Task brief
What is the number of lines below that contain the string "fifth"? Give it and nothing else.

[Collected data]

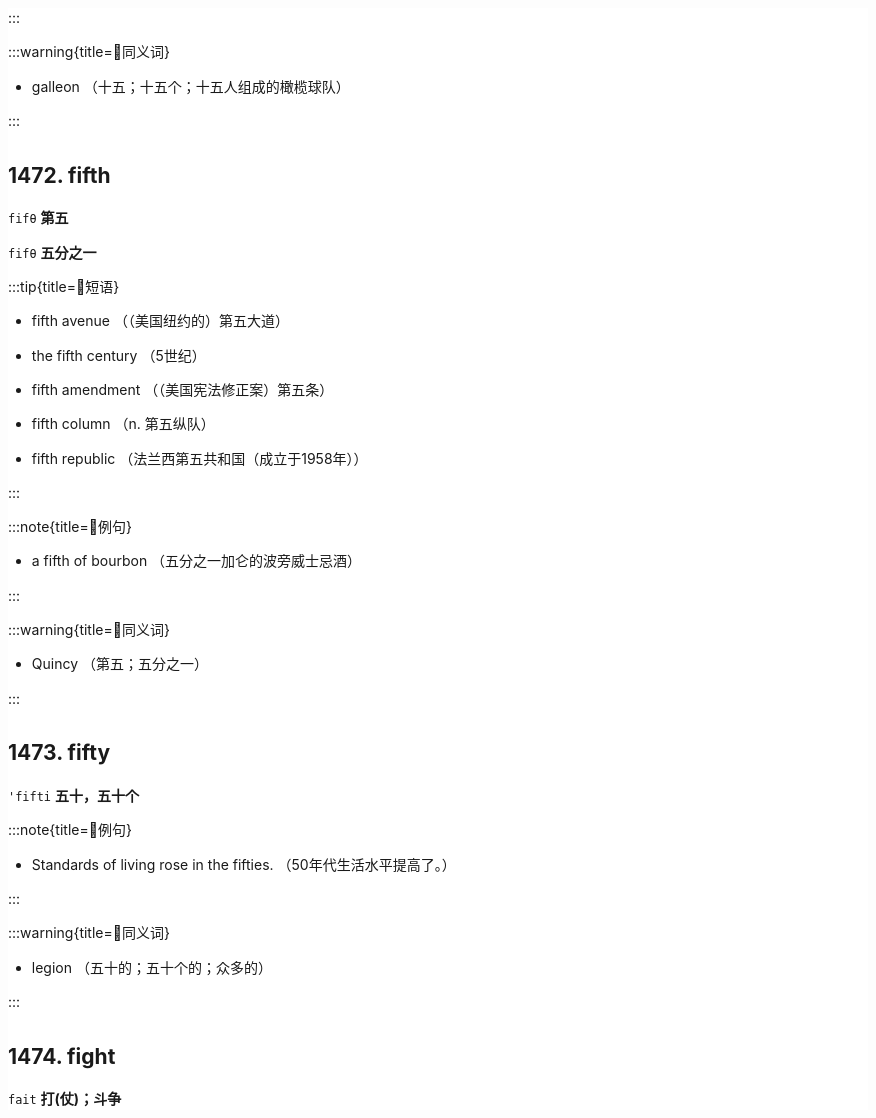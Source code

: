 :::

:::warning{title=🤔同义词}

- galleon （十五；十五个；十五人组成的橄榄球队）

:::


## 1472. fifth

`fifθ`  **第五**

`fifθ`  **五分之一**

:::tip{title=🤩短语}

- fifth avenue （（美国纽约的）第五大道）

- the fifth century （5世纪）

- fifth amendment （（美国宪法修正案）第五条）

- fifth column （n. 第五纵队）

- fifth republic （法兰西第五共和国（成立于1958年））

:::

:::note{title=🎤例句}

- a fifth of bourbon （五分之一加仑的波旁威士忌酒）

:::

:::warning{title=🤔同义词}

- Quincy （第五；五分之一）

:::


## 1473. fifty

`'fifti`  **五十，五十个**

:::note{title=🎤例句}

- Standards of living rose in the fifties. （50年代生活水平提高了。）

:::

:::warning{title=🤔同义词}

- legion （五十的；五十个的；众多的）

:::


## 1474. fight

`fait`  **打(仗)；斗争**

* * *

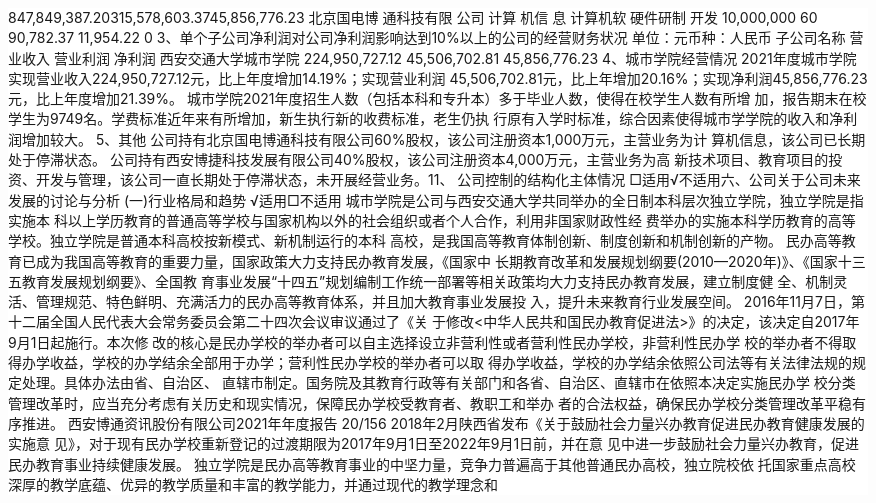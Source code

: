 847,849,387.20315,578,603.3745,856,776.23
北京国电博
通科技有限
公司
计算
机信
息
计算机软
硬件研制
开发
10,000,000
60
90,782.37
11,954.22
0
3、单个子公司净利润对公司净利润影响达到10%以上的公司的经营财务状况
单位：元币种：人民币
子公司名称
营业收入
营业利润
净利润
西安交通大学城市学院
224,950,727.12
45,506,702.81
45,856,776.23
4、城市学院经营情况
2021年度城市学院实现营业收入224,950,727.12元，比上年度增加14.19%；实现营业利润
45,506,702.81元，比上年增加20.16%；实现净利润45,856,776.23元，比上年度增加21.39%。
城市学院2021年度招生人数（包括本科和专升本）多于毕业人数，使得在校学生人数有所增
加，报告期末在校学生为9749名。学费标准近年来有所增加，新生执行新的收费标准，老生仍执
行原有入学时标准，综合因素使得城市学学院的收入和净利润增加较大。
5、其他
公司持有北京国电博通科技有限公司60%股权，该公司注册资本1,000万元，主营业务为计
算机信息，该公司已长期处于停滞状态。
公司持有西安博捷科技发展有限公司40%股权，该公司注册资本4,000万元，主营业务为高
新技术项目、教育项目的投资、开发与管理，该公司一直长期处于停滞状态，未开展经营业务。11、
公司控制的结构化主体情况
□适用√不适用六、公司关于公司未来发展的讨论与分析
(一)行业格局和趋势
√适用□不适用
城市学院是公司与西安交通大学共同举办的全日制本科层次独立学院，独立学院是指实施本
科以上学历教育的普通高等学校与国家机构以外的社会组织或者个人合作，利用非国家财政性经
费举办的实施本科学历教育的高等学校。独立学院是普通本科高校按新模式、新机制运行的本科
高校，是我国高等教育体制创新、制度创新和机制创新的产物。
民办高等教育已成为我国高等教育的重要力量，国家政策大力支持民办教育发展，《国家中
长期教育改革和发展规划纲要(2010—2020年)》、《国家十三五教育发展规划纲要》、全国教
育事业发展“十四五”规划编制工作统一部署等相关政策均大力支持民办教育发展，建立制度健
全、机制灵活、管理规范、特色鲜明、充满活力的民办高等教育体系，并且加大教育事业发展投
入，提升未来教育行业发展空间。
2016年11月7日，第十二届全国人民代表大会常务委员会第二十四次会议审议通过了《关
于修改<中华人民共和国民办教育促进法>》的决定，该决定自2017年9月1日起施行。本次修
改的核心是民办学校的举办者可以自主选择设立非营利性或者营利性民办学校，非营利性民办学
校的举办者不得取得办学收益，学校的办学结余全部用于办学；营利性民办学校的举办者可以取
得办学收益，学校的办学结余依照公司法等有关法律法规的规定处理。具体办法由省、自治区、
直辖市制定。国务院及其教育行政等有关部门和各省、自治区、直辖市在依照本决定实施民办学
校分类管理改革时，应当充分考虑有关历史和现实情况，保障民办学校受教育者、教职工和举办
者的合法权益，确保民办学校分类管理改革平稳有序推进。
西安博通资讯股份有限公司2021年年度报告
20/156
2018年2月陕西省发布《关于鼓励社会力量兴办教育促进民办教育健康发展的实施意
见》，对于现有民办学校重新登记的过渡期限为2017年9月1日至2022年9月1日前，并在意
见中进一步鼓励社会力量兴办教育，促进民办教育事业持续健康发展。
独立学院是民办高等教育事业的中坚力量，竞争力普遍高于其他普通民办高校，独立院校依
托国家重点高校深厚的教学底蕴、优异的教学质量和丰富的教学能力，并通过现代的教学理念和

Solution for this task
7